Your instructions. Line by line, reproduce exactly the beginning of the listing below, ending with the line that contains "I have shown that" and adding nothing.

Exercise materials.
____________________

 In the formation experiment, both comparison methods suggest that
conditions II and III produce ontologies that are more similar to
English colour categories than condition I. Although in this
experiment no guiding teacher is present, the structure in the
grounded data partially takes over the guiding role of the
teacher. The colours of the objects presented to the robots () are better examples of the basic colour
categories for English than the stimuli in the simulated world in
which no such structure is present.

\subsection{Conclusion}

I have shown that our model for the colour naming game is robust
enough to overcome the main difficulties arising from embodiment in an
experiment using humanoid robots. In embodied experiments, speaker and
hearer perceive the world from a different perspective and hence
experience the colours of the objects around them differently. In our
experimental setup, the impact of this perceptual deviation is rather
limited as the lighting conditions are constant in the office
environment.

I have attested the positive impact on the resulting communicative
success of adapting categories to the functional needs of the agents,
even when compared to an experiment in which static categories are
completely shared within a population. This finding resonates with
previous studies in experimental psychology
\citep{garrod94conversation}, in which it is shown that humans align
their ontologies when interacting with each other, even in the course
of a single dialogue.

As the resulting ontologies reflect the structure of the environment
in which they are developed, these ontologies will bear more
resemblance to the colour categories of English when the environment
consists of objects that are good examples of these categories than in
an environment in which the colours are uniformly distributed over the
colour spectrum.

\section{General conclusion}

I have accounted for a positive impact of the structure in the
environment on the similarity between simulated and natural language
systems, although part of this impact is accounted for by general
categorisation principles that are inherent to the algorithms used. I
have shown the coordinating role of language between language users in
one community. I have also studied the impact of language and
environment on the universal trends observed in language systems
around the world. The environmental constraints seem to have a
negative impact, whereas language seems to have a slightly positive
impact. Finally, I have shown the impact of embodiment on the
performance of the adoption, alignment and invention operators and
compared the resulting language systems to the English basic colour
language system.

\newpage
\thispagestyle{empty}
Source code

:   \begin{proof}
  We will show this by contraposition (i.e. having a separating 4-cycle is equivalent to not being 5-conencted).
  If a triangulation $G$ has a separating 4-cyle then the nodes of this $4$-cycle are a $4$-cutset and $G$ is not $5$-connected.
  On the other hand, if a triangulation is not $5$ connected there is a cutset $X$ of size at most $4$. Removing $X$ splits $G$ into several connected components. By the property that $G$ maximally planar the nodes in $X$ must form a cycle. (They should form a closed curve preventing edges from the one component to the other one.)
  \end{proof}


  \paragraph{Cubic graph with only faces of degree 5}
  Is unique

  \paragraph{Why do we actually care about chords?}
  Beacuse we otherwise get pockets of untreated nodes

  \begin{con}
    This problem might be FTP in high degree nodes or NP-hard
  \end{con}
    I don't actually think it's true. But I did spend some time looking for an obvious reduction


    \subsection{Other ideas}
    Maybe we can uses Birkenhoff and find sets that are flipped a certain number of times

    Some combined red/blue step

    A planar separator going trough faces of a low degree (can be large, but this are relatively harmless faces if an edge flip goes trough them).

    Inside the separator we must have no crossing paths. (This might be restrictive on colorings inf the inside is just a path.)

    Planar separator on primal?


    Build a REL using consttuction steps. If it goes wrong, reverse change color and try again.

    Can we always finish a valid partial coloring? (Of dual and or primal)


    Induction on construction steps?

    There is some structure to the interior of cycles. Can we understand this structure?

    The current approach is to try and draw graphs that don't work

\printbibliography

____________________

Response to the task.
 In the formation experiment, both comparison methods suggest that
conditions II and III produce ontologies that are more similar to
English colour categories than condition I. Although in this
experiment no guiding teacher is present, the structure in the
grounded data partially takes over the guiding role of the
teacher. The colours of the objects presented to the robots () are better examples of the basic colour
categories for English than the stimuli in the simulated world in
which no such structure is present.

\subsection{Conclusion}

I have shown that our model for the colour naming game is robust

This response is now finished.